DIF based on guessing
It  goes  without  saying  that  guessing  is  a
hypothetical source of DIF in  an MC test.
In this study, the test takers were asked to
inform  the  researcher  whether  for  each
passage  with  five  items,  they  answered  a
particular  item  by  chance.  That  is,  they
were  asked  to  say  if  they  guessed  at  a
particular item or not based on which they
were  divided  into  three  groups  of  low,
mid, and high guessers. The results of DIF
analysis flagged five items (16.66% of the
whole  test)  based  on  guessing  which
favored  low-guessers.  In  other  words,  the
results  indicated  that  being  a  member  of
the  non-guesser  (or  low-guesser)  group
increased  the  probability  of  endorsing
these  items  correctly.  It  seems  that  those
who had guessed in this study were mostly
wild  guessers  and  thus  their  guessing  did
not  help  them.    Guessing,  therefore,  was
not  supported  to  play  a  significant  role  in
DIF  results  as  low/non-guessers  were
more successful.
DIF based on location
Only  one  item  was  found  to  support  the
idea  that  the  test  takers'  neighborhood
(location) can function as a source of DIF.
This  item  which  was  a  vocabulary  item
functioned  to  the  favor  of  those  living  in
rich  neighborhoods.  Thus,  living  in
different  neighborhoods  (and  by
generalization  in  different  cultural
settings) was corroborated by a single item
(3.33  %  of  the  whole  test)  to  function
significantly in the test takers’ differential
performance  on  the  vocabulary-type
reading  item.  This  finding,  though  based
on  a  single  item,  supports  Zumbo  &
Gelin's (2005) idea that by ignoring socio-geographic  differences  one  may  lose  the
whole picture of DIF.   
DIF based on income
Some  social  groups,  as  a  result  of  high
income,  may  have  access  to  more  high-quality educational opportunities which, in
turn,  can  lead  to  their  gradually  better
performance on language tests. Income, in
this  study,  emerged  as  a  source  of  DIF  in
two  items.  One  of  the  items  was  an
inference-type  item  and  the  other  one  a
main-idea  item.  Both  items  indicated
much  higher  probability  of  endorsing  the
items  correctly  for  those  from  higher-income  families.  Thus,  income  was
supported only by two items (6.66% of the
whole  test)  to  distinguish  between  test
takers in performing on the main idea- and
inference-type reading items.  
DIF based on the educational level
Unlike  the  location  and  income  variables
that  reverberate  the  community-level
contextual factors, the family (or parental)

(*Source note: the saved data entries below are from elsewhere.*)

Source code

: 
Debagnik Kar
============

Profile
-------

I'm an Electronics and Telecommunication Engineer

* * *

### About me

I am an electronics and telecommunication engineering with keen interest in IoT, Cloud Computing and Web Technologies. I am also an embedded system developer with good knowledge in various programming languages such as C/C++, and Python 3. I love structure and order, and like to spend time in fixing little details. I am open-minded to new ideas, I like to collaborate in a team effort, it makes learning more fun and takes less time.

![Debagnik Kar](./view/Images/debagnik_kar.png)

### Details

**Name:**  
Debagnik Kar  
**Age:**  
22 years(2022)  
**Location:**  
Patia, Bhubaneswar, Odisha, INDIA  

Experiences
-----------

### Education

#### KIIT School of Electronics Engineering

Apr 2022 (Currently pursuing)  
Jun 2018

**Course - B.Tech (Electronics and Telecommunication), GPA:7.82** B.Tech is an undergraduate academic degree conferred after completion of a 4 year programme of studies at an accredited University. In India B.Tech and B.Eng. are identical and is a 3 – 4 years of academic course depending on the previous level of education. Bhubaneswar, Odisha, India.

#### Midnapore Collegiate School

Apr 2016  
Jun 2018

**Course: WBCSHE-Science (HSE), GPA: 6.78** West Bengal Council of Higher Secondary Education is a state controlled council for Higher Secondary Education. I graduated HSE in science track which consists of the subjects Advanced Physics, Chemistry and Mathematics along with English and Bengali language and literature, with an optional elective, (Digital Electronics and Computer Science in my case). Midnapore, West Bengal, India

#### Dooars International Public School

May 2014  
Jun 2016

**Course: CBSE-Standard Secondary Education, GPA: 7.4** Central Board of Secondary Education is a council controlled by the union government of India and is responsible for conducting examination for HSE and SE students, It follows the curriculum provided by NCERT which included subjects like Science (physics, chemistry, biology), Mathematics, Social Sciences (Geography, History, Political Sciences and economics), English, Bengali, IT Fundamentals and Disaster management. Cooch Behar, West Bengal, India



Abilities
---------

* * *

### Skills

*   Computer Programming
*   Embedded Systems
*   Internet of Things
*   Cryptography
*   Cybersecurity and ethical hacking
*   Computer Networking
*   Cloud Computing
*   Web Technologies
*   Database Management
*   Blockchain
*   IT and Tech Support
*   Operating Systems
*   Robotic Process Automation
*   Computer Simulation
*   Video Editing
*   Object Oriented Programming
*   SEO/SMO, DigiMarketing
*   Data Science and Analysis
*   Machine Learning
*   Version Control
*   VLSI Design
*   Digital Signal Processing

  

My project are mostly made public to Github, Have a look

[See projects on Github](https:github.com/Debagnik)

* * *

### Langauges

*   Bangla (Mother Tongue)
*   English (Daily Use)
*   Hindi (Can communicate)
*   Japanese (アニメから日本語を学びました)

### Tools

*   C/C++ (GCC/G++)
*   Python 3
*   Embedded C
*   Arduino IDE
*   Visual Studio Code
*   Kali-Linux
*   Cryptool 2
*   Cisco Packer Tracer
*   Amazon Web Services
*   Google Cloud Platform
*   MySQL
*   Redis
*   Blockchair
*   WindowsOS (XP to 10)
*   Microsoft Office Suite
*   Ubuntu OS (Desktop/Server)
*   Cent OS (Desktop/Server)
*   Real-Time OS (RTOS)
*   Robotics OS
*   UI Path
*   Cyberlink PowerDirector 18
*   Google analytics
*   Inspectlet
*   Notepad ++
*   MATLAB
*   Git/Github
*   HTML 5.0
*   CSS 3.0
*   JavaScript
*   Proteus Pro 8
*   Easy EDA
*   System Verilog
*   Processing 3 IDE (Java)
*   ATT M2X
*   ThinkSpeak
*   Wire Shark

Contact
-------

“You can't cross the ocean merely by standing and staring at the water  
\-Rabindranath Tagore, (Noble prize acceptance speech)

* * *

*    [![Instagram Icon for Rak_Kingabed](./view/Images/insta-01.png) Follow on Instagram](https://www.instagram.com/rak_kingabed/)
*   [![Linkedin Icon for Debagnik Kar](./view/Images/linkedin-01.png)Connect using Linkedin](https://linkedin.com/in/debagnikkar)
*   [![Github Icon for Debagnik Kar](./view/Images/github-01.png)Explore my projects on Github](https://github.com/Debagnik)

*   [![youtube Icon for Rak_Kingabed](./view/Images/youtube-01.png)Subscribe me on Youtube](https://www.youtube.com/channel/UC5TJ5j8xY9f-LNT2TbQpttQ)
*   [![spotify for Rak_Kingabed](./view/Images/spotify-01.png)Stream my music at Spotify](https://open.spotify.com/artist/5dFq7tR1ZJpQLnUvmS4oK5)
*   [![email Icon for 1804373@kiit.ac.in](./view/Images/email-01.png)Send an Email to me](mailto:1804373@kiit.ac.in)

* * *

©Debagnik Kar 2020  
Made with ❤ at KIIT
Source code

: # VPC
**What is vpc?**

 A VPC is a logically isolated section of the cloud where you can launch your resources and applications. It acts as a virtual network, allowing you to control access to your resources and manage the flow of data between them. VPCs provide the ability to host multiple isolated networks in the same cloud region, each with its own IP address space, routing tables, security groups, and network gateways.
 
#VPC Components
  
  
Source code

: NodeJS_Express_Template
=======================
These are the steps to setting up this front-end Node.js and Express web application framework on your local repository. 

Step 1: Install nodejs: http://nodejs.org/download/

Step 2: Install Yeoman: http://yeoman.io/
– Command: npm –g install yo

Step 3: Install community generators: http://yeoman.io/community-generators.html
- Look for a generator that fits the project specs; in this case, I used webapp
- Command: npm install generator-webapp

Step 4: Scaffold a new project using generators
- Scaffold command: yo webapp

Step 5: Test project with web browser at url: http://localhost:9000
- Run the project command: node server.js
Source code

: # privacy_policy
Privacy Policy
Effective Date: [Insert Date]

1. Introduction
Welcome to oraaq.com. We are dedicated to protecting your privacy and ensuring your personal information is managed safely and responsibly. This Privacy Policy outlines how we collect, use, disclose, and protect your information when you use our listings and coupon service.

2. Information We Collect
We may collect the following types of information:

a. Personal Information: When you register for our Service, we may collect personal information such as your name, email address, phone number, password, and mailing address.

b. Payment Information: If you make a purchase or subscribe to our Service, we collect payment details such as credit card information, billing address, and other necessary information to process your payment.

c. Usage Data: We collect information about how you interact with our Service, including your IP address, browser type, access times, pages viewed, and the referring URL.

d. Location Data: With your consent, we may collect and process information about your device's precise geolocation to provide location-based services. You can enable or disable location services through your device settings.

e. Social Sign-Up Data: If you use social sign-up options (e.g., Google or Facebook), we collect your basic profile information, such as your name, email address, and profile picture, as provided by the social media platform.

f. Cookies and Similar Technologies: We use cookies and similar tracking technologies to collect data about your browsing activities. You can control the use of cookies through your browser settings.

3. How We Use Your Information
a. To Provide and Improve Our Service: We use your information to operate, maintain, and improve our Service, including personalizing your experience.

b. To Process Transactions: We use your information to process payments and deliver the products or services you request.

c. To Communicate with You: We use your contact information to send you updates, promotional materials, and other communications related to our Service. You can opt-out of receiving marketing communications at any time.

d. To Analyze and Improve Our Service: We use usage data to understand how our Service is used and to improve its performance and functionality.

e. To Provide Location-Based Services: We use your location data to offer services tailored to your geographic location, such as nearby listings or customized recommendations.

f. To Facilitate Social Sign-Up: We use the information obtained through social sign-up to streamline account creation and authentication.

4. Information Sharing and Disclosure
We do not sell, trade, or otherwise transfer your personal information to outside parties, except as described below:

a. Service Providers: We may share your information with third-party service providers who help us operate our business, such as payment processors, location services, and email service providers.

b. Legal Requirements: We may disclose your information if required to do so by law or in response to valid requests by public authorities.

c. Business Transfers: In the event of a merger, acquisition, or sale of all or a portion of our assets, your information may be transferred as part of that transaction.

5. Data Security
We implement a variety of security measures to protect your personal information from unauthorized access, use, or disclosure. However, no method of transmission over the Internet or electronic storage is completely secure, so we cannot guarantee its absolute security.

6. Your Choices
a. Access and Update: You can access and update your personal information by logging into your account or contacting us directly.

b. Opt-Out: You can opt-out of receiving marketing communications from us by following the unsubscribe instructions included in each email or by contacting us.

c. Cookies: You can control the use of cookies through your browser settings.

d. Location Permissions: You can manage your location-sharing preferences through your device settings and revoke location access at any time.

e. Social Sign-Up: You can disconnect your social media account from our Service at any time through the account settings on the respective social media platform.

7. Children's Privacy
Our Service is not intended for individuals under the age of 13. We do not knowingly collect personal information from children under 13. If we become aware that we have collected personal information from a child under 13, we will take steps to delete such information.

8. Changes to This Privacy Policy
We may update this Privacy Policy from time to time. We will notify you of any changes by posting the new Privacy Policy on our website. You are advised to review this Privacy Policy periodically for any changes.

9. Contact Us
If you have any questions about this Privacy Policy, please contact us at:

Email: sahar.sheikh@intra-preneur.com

educational  level  is  less  susceptible  to  the
community  at  large  and  compares  test
takers  at  the  individual  level  (Zumbo  &
Gelin,  2005).  To  take  note  of  this
contextual  factor,  the  test  takers  were
asked  to  report  whether  their  families  or
parents  were  academically  educated  or
uneducated. The results of DIF analysis in
this  regard  indicated  that  only  one  item
(inference-type  item)  presented  this
contextual factor as a significant predictor
of  DIF  in  favor  of  the  test  takers  coming
from  educated  families.  Thus,  a  small
portion  of  the  test  (3.33%)  supported  the
advantage of the educated group.  
IRT analysis
Overall,  33.33%  (10  items)  of  the  whole
test displayed DIF through the use of IRT.

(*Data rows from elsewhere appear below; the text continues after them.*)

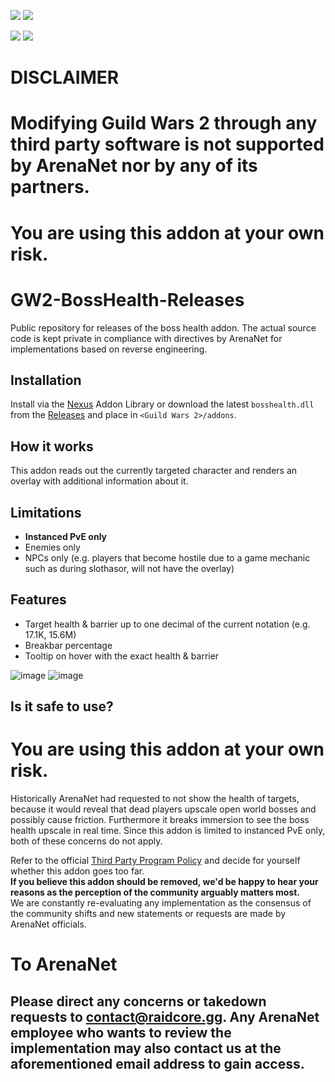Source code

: [![](https://discordapp.com/api/guilds/410828272679518241/widget.png?style=banner2)](https://discord.gg/Mvk7W7gjE4)
[![](https://raidcore.gg/Resources/Images/Patreon.png)](https://www.patreon.com/bePatron?u=46163080)

![](https://img.shields.io/github/v/release/RaidcoreGG/GW2-BossHealth-Releases?style=for-the-badge&labelColor=%23131519&color=%230F79AA)
![](https://img.shields.io/github/downloads/RaidcoreGG/GW2-BossHealth-Releases/total?style=for-the-badge&labelColor=%23131519&color=%230F79AA)

# DISCLAIMER
# Modifying Guild Wars 2 through any third party software is not supported by ArenaNet nor by any of its partners.
# You are using this addon at your own risk.

# GW2-BossHealth-Releases
Public repository for releases of the boss health addon.
The actual source code is kept private in compliance with directives by ArenaNet for implementations based on reverse engineering.

## Installation
Install via the [Nexus](https://raidcore.gg/Nexus) Addon Library or download the latest `bosshealth.dll` from the [Releases](https://github.com/RaidcoreGG/GW2-BossHealth-Releases/releases) and place in `<Guild Wars 2>/addons`.

## How it works
This addon reads out the currently targeted character and renders an overlay with additional information about it.

## Limitations
- **Instanced PvE only**
- Enemies only
- NPCs only (e.g. players that become hostile due to a game mechanic such as during slothasor, will not have the overlay)

## Features
- Target health & barrier up to one decimal of the current notation (e.g. 17.1K, 15.6M)
- Breakbar percentage
- Tooltip on hover with the exact health & barrier

![image](https://github.com/user-attachments/assets/2ec82830-635f-4ec8-97b3-c7c659b8e501)
![image](https://github.com/user-attachments/assets/3d687550-4fb4-4e2e-b3aa-686459b2e73e)

## Is it safe to use?
# You are using this addon at your own risk.
Historically ArenaNet had requested to not show the health of targets, because it would reveal that dead players upscale open world bosses and possibly cause friction.
Furthermore it breaks immersion to see the boss health upscale in real time.
Since this addon is limited to instanced PvE only, both of these concerns do not apply.

Refer to the official [Third Party Program Policy](https://help.guildwars2.com/hc/en-us/articles/360013625034-Policy-Third-Party-Programs) and decide for yourself whether this addon goes too far.  
**If you believe this addon should be removed, we'd be happy to hear your reasons as the perception of the community arguably matters most.**  
We are constantly re-evaluating any implementation as the consensus of the community shifts and new statements or requests are made by ArenaNet officials.  

# To ArenaNet
## Please direct any concerns or takedown requests to [contact@raidcore.gg](mailto:contact@raidcore.gg). Any ArenaNet employee who wants to review the implementation may also contact us at the aforementioned email address to gain access.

The results of IRT analysis for gender and
familiarity  variables  did  not  show  any
meaningful  and  statistically  significant
DIF.  As  such,  in  what  follows  the
remaining DIF sources (interest, guessing,
location,  income,  &  educational  level)  are
taken  into  consideration.  In  each  section
the  difficulty  differences  between  the
contrasting  groups,  called  group  threshold
differences,  and  the  standard  error  of
measurement  are  provided  for  each  item.
Items for which the threshold difference is
roughly  twice  (1.96)  or  more  the  size  of
the  standard  error  display  DIF  at  the  p  =
.05  level  (Thissen,  Steinberg,  &  Wainer,
1993).  The  only  parameter  to  be  attended
to in this program was the difficulty value
(b) and therefore the lower threshold value
for  a  particular  group  means  that  the  item
was  easier  for  them.  That  is,  the  negative
or  positive  direction  of  the  threshold
differences  indicates  which  particular
subgroup was favored.  
DIF based on the interest in text topic
The  IRT  analysis  revealed  the  threshold
differences output  for the interest in texts.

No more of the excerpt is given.